PROVIDED DATA Start Marker

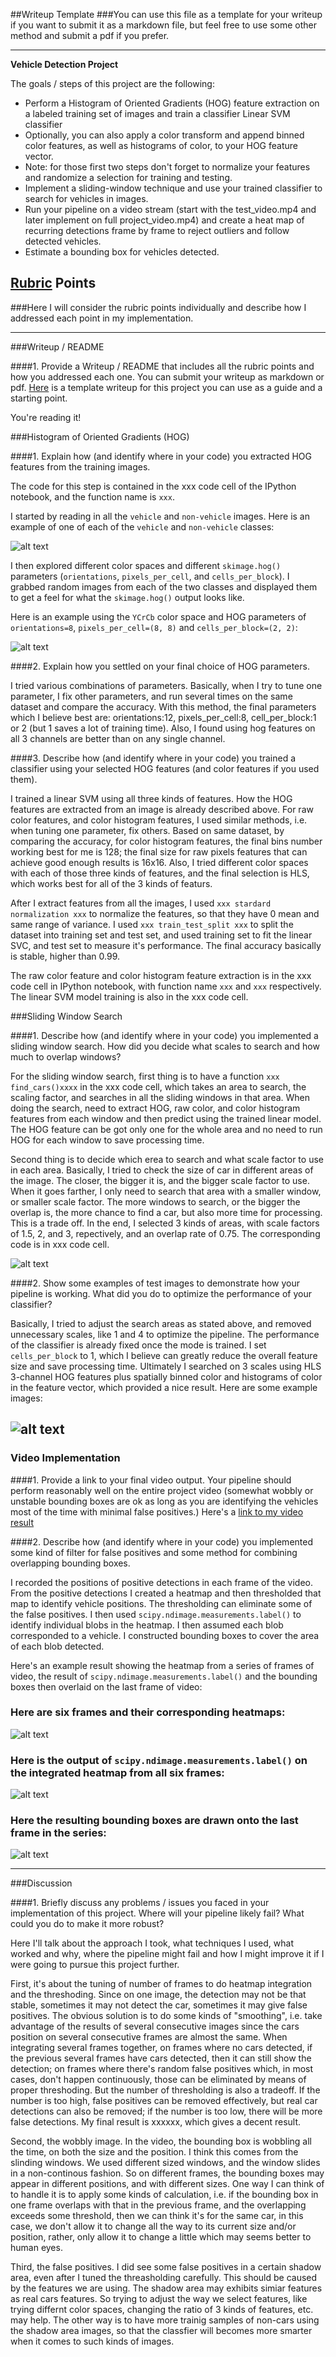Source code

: ##Writeup Template
###You can use this file as a template for your writeup if you want to submit it as a markdown file, but feel free to use some other method and submit a pdf if you prefer.

---

**Vehicle Detection Project**

The goals / steps of this project are the following:

* Perform a Histogram of Oriented Gradients (HOG) feature extraction on a labeled training set of images and train a classifier Linear SVM classifier
* Optionally, you can also apply a color transform and append binned color features, as well as histograms of color, to your HOG feature vector. 
* Note: for those first two steps don't forget to normalize your features and randomize a selection for training and testing.
* Implement a sliding-window technique and use your trained classifier to search for vehicles in images.
* Run your pipeline on a video stream (start with the test_video.mp4 and later implement on full project_video.mp4) and create a heat map of recurring detections frame by frame to reject outliers and follow detected vehicles.
* Estimate a bounding box for vehicles detected.

[//]: # (Image References)
[image1]: ./examples/car_not_car.png
[image2]: ./examples/HOG_example.jpg
[image3]: ./examples/sliding_windows.jpg
[image4]: ./examples/sliding_window.jpg
[image5]: ./examples/bboxes_and_heat.png
[image6]: ./examples/labels_map.png
[image7]: ./examples/output_bboxes.png
[video1]: ./project_video.mp4

## [Rubric](https://review.udacity.com/#!/rubrics/513/view) Points
###Here I will consider the rubric points individually and describe how I addressed each point in my implementation.  

---
###Writeup / README

####1. Provide a Writeup / README that includes all the rubric points and how you addressed each one.  You can submit your writeup as markdown or pdf.  [Here](https://github.com/udacity/CarND-Vehicle-Detection/blob/master/writeup_template.md) is a template writeup for this project you can use as a guide and a starting point.  

You're reading it!

###Histogram of Oriented Gradients (HOG)

####1. Explain how (and identify where in your code) you extracted HOG features from the training images.

The code for this step is contained in the xxx code cell of the IPython notebook, and the function name is `xxx`.  

I started by reading in all the `vehicle` and `non-vehicle` images.  Here is an example of one of each of the `vehicle` and `non-vehicle` classes:

![alt text][image1]

I then explored different color spaces and different `skimage.hog()` parameters (`orientations`, `pixels_per_cell`, and `cells_per_block`).  I grabbed random images from each of the two classes and displayed them to get a feel for what the `skimage.hog()` output looks like.

Here is an example using the `YCrCb` color space and HOG parameters of `orientations=8`, `pixels_per_cell=(8, 8)` and `cells_per_block=(2, 2)`:


![alt text][image2]

####2. Explain how you settled on your final choice of HOG parameters.

I tried various combinations of parameters. Basically, when I try to tune one parameter, I fix other parameters, and run several times on the same dataset and compare the accuracy. With this method, the final parameters which I believe best are: orientations:12, pixels_per_cell:8, cell_per_block:1 or 2 (but 1 saves a lot of training time). Also, I found using hog features on all 3 channels are better than on any single channel.


####3. Describe how (and identify where in your code) you trained a classifier using your selected HOG features (and color features if you used them).

I trained a linear SVM using all three kinds of features. How the HOG features are extracted from an image is already described above. For raw color features, and color histogram features, I used similar methods, i.e. when tuning one parameter, fix others. Based on same dataset, by comparing the accuracy, for color histogram features, the final bins number working best for me is 128; the final size for raw pixels features that can achieve good enough results is 16x16. Also, I tried different color spaces with each of those three kinds of features, and the final selection is HLS, which works best for all of the 3 kinds of featurs.

After I extract features from all the images, I used `xxx stardard normalization xxx` to normalize the features, so that they have 0 mean and same range of variance. I used `xxx train_test_split xxx` to split the dataset into training set and test set, and used training set to fit the linear SVC, and test set to measure it's performance. The final accuracy basically is stable, higher than 0.99.

The raw color feature and color histogram feature extraction is in the xxx code cell in IPython notebook, with function name `xxx` and `xxx` respectively. The linear SVM model training is also in the xxx code cell.

###Sliding Window Search

####1. Describe how (and identify where in your code) you implemented a sliding window search.  How did you decide what scales to search and how much to overlap windows?

For the sliding window search, first thing is to have a function `xxx find_cars()xxxx` in the xxx code cell, which takes an area to search, the scaling factor, and searches in all the sliding windows in that area. When doing the search, need to extract HOG, raw color, and color histogram features from each window and then predict using the trained linear model. The HOG feature can be got only one for the whole area and no need to run HOG for each window to save processing time.

Second thing is to decide which erea to search and what scale factor to use in each area. Basically, I tried to check the size of car in different areas of the image. The closer, the bigger it is, and the bigger scale factor to use. When it goes farther, I only need to search that area with a smaller window, or smaller scale factor. The more windows to search, or the bigger the overlap is, the more chance to find a car, but also more time for processing. This is a trade off. In the end, I selected 3 kinds of areas, with scale factors of 1.5, 2, and 3, repectively, and an overlap rate of 0.75. The corresponding code is in xxx code cell.

![alt text][image3]

####2. Show some examples of test images to demonstrate how your pipeline is working.  What did you do to optimize the performance of your classifier?

Basically, I tried to adjust the search areas as stated above, and removed unnecessary scales, like 1 and 4 to optimize the pipeline. The performance of the classifier is already fixed once the mode is trained. I set `cells_per_block` to 1, which I believe can greatly reduce the overall feature size and save processing time. Ultimately I searched on 3 scales using HLS 3-channel HOG features plus spatially binned color and histograms of color in the feature vector, which provided a nice result.  Here are some example images:

![alt text][image4]
---

### Video Implementation

####1. Provide a link to your final video output.  Your pipeline should perform reasonably well on the entire project video (somewhat wobbly or unstable bounding boxes are ok as long as you are identifying the vehicles most of the time with minimal false positives.)
Here's a [link to my video result](./project_video.mp4)


####2. Describe how (and identify where in your code) you implemented some kind of filter for false positives and some method for combining overlapping bounding boxes.

I recorded the positions of positive detections in each frame of the video.  From the positive detections I created a heatmap and then thresholded that map to identify vehicle positions. The thresholding can eliminate some of the false positives.  I then used `scipy.ndimage.measurements.label()` to identify individual blobs in the heatmap.  I then assumed each blob corresponded to a vehicle.  I constructed bounding boxes to cover the area of each blob detected.  

Here's an example result showing the heatmap from a series of frames of video, the result of `scipy.ndimage.measurements.label()` and the bounding boxes then overlaid on the last frame of video:

### Here are six frames and their corresponding heatmaps:

![alt text][image5]

### Here is the output of `scipy.ndimage.measurements.label()` on the integrated heatmap from all six frames:
![alt text][image6]

### Here the resulting bounding boxes are drawn onto the last frame in the series:
![alt text][image7]



---

###Discussion

####1. Briefly discuss any problems / issues you faced in your implementation of this project.  Where will your pipeline likely fail?  What could you do to make it more robust?

Here I'll talk about the approach I took, what techniques I used, what worked and why, where the pipeline might fail and how I might improve it if I were going to pursue this project further.

First, it's about the tuning of number of frames to do heatmap integration and the threshoding. Since on one image, the detection may not be that stable, sometimes it may not detect the car, sometimes it may give false positives. The obvious solution is to do some kinds of "smoothing", i.e. take advantage of the results of several consecutive images since the cars position on several consecutive frames are almost the same. When integrating several frames together, on frames where no cars detected, if the previous several frames have cars detected, then it can still show the detection; on frames where there's random false positives which, in most cases, don't happen continuously, those can be eliminated by means of proper threshoding. But the number of thresholding is also a tradeoff. If the number is too high, false positives can be removed effectively, but real car detections can also be removed; if the number is too low, there will be more false detections. My final result is xxxxxx, which gives a decent result.

Second, the wobbly image. In the video, the bounding box is wobbling all the time, on both the size and the position. I think this comes from the slinding windows. We used different sized windows, and the window slides in a non-continous fashion. So on different frames, the bounding boxes may appear in different positions, and with different sizes. One way I can think of to handle it is to apply some kinds of calculation, i.e. if the bounding box in one frame overlaps with that in the previous frame, and the overlapping exceeds some threshold, then we can think it's for the same car, in this case, we don't allow it to change all the way to its current size and/or position, rather, only allow it to change a little which may seems better to human eyes.

Third, the false positives. I did see some false positives in a certain shadow area, even after I tuned the threasholding carefully. This should be caused by the features we are using. The shadow area may exhibits simiar features as real cars features. So trying to adjust the way we select features, like trying differnt color spaces, changing the ratio of 3 kinds of features, etc. may help. The other way is to have more trainig samples of non-cars using the shadow area images, so that the classfier will becomes more smarter when it comes to such kinds of images.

PROVIDED DATA End Marker

ACTIVITY: Retype exactly the span of lines from the one with "Here's an example" through the one with "First, it's about"; include both ends and omit the rest of the material.

OUTPUT FOR THIS EXERCISE:
Here's an example result showing the heatmap from a series of frames of video, the result of `scipy.ndimage.measurements.label()` and the bounding boxes then overlaid on the last frame of video:

### Here are six frames and their corresponding heatmaps:

![alt text][image5]

### Here is the output of `scipy.ndimage.measurements.label()` on the integrated heatmap from all six frames:
![alt text][image6]

### Here the resulting bounding boxes are drawn onto the last frame in the series:
![alt text][image7]



---

###Discussion

####1. Briefly discuss any problems / issues you faced in your implementation of this project.  Where will your pipeline likely fail?  What could you do to make it more robust?

Here I'll talk about the approach I took, what techniques I used, what worked and why, where the pipeline might fail and how I might improve it if I were going to pursue this project further.

First, it's about the tuning of number of frames to do heatmap integration and the threshoding. Since on one image, the detection may not be that stable, sometimes it may not detect the car, sometimes it may give false positives. The obvious solution is to do some kinds of "smoothing", i.e. take advantage of the results of several consecutive images since the cars position on several consecutive frames are almost the same. When integrating several frames together, on frames where no cars detected, if the previous several frames have cars detected, then it can still show the detection; on frames where there's random false positives which, in most cases, don't happen continuously, those can be eliminated by means of proper threshoding. But the number of thresholding is also a tradeoff. If the number is too high, false positives can be removed effectively, but real car detections can also be removed; if the number is too low, there will be more false detections. My final result is xxxxxx, which gives a decent result.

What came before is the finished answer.